The plan to transform Seoul’s urban spatial structure into a "waterfront (subyeon, 水邊)-centered" one is not simply about beautifying the visible city. It is a plan to enable all citizens to approach the "waterside where naturalness is restored and life is born and grows," making it a "resting place (third space)" for citizens. This is a way to improve citizens’ "quality of life" and elevate the "urban dignity" of the capital Seoul. The goal is to allow citizens to enjoy "waterfront and ecological experiences as well as cultural and leisure spaces" at the confluence of Tancheon, one of Seoul’s four major tributaries connected to the Han River, a place where Seoul citizens have not experienced the waterside before.


The "Seoul Waterfront City Gallery" on one hand connects the new Yeongdong-daero Central Plaza, COEX, and northward to Bongeun Park, as well as westward to Seolleung and Jeongneung, linking the waterways originating there into a single urban space. On the other hand, it spatially connects the newly developed Sports Complex and Tancheon to form one city, creating a large-scale covered park over Olympic-daero to link the Han River and urban space.


Along the Han River waterfront, marina facilities capable of docking yachts and pools for water play will be created, establishing urban leisure spaces where people can swim again in the Han River. The project aims to break down the "boundaries" between urban space and waterfront space, between sameness and difference, continuously connecting them into a single "line" that rises, falls, and links three-dimensionally, creating a "city gallery" to enjoy while walking. Every "thing" and "place" encountered while walking will be made to deeply permeate the heart with the language of "emotion," transforming the divided and fragmented social community into a single happy community. This is the "future emotional city Seoul" we will build together. By continuously transforming Seoul’s 336 km-long waterways into central spaces of daily life, Seoul’s global urban competitiveness can reach the highest level.

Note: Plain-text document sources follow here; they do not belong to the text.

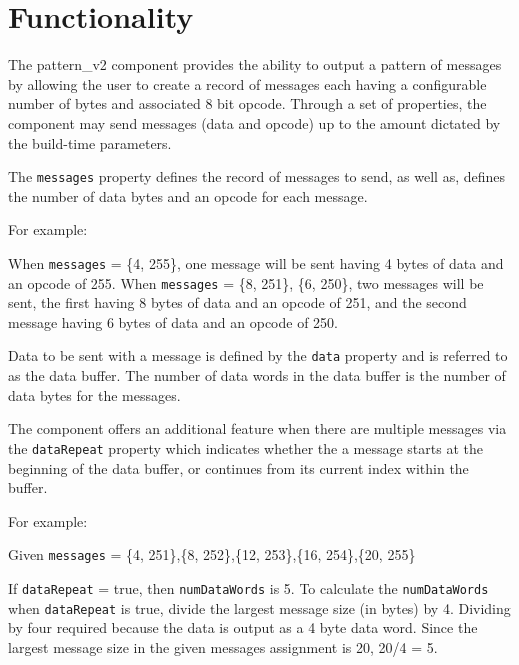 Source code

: \documentclass{article}
\def\comp{pattern\_v2}
\begin{document}
\section*{Functionality}
\begin{flushleft}

The {\comp} component provides the ability to output a pattern of messages by allowing the user to create a record of messages each having a configurable number of bytes and associated 8 bit opcode. Through a set of properties, the component may send messages (data and opcode) up to the amount dictated by the build-time parameters. \newline

The \texttt{messages} property defines the record of messages to send, as well as, defines the number of data bytes and an opcode for each message. \newline

For example: \newline

When \texttt{messages} = \{4, 255\}, one message will be sent having 4 bytes of data and an opcode of 255. \newline
When \texttt{messages} = \{8, 251\}, \{6, 250\}, two messages will be sent, the first having 8 bytes of data and an opcode of 251, and the second message having 6 bytes of data and an opcode of 250. \newline

Data to be sent with a message is defined by the \texttt{data} property and is referred to as the data buffer. The number of data words in the data buffer is the number of data bytes for the messages. \newline

The component offers an additional feature when there are multiple messages via the \texttt{dataRepeat} property which indicates whether the a message starts at the beginning of the data buffer, or continues from its current index within the buffer. \newline

For example: \newline

Given \texttt{messages} = \{4, 251\},\{8, 252\},\{12, 253\},\{16, 254\},\{20, 255\} \newline

If \texttt{dataRepeat} = true, then \texttt{numDataWords} is 5. To calculate the \texttt{numDataWords} when \texttt{dataRepeat} is true, divide the largest message size (in bytes) by 4. Dividing by four required because the data is output as a 4 byte data word. Since the largest message size in the given messages assignment is 20, 20/4 = 5. \newline


\end{flushleft}
\end{document}
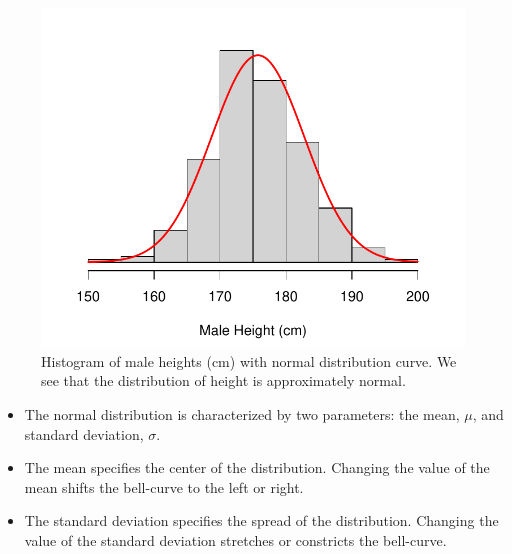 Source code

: \documentclass{beamer}
\begin{document}
\begin{frame}
\begin{figure}
\includegraphics[scale = 0.5]{figure/height_hist_norm.pdf}
\caption{Histogram of male heights (cm) with normal distribution curve. We see that the distribution of height is approximately normal.}
\end{figure}
\end{frame}


\begin{frame}
\begin{itemize}
\item The normal distribution is characterized by two parameters: the mean, $\mu$, and standard deviation, $\sigma$.
\vspace{5pt}
\item The mean specifies the center of the distribution.  Changing the value of the mean shifts the bell-curve to the left or right.
\vspace{5pt}
\item The standard deviation specifies the spread of the distribution.  Changing the value of the standard deviation stretches or constricts the bell-curve.
\end{itemize}
\end{frame}
\end{document}
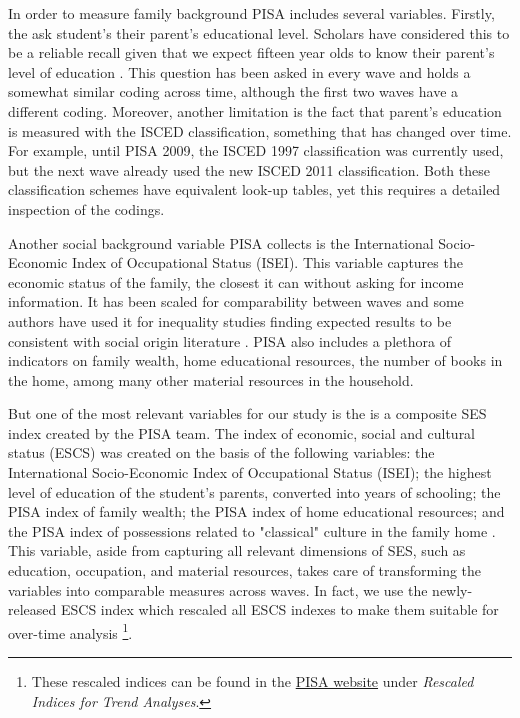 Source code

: \documentclass[11pt, a4paper]{article}\usepackage[]{graphicx}\usepackage[]{color}
\begin{document}
In order to measure family background PISA includes several variables. Firstly, the ask student's their parent's educational level. Scholars have considered this to be a reliable recall given that we expect fifteen year olds to know their parent's level of education \citep{reardon2011}. This question has been asked in every wave and holds a somewhat similar coding across time, although the first two waves have a different coding. Moreover, another limitation is the fact that parent's education is measured with the ISCED classification, something that has changed over time. For example, until PISA 2009, the ISCED 1997 classification was currently used, but the next wave already used the new ISCED 2011 classification. Both these classification schemes have equivalent look-up tables, yet this requires a detailed inspection of the codings.

Another social background variable PISA collects is the International Socio-Economic Index of Occupational Status (ISEI). This variable captures the economic status of the family, the closest it can without asking for income information. It has been scaled for comparability between waves and some authors have used it for inequality studies finding expected results to be consistent with social origin literature \citep{anna2016_global}. PISA also includes a plethora of indicators on family wealth, home educational resources, the number of books in the home, among many other material resources in the household.

But one of the most relevant variables for our study is the is a composite SES index created by the PISA team. The index of economic, social and cultural status (ESCS) was created on the basis of the following variables: the International Socio-Economic Index of Occupational Status (ISEI); the highest level of education of the student’s parents, converted into years of schooling; the PISA index of family wealth; the PISA index of home educational resources; and the PISA index of possessions related to "classical" culture in the family home \citep{oecd_glance_2002}. This variable, aside from capturing all relevant dimensions of SES, such as education, occupation, and material resources, takes care of transforming the variables into comparable measures across waves. In fact, we use the newly-released ESCS index \citep{pisa_2015_results} which rescaled all ESCS indexes to make them suitable for over-time analysis \footnote{These rescaled indices can be found in the \href{http://www.oecd.org/pisa/data/2015database/}{PISA website} under \emph{Rescaled Indices for Trend Analyses}.}.
\end{document}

The capital city Hanyang was originally planned with Cheonggyecheon, an inland waterway, as the center of urban space. Thus, the urban space was divided into "Bukchon," "Namchon," "Dongchon," and "Seochon" around Cheonggyecheon. Twenty-five tributaries originating from the four inner mountains (Naesasan, 內四山: east - Naksan, west - Ansan, south - Namsan, north - Bugaksan) join Cheonggyecheon, flow into Jungnangcheon, a tributary of the Han River, and merge with the Han River. The Han River waterfront in Seoul alone stretches 41.5 km, flowing through more than half of the 13 autonomous districts. If the waterfront is expanded to 500-1000 meters to create a waterfront city, how many inland cities with a population of 10 million and water like Seoul can there be in the world? Moreover, this is not just any waterway, but the capital Seoul’s waterways are like jade beads descending directly from the sky, flowing from the Bukhansan Valley National Park and the outer four mountains (Oesasang, 外四山: Yongmasan, Deogyangsan, Gwanaksan, Bukhansan).


From waterways that were once treated as places to dump trash and hide from sight by covering them, sometimes turned into roads or sewage treatment tanks to dilute and purify polluted water, Seoul dreams of creating a waterfront city where children can bathe again and citizens can cool off by walking along the waterside in hot summers. This is the spatial structure of the "waterfront-centered city" Seoul envisions. As time passes and eras change, it is hoped that this dream and plan will not change, and the Tancheon waterfront-centered "Seoul Waterfront City Gallery" will prove this.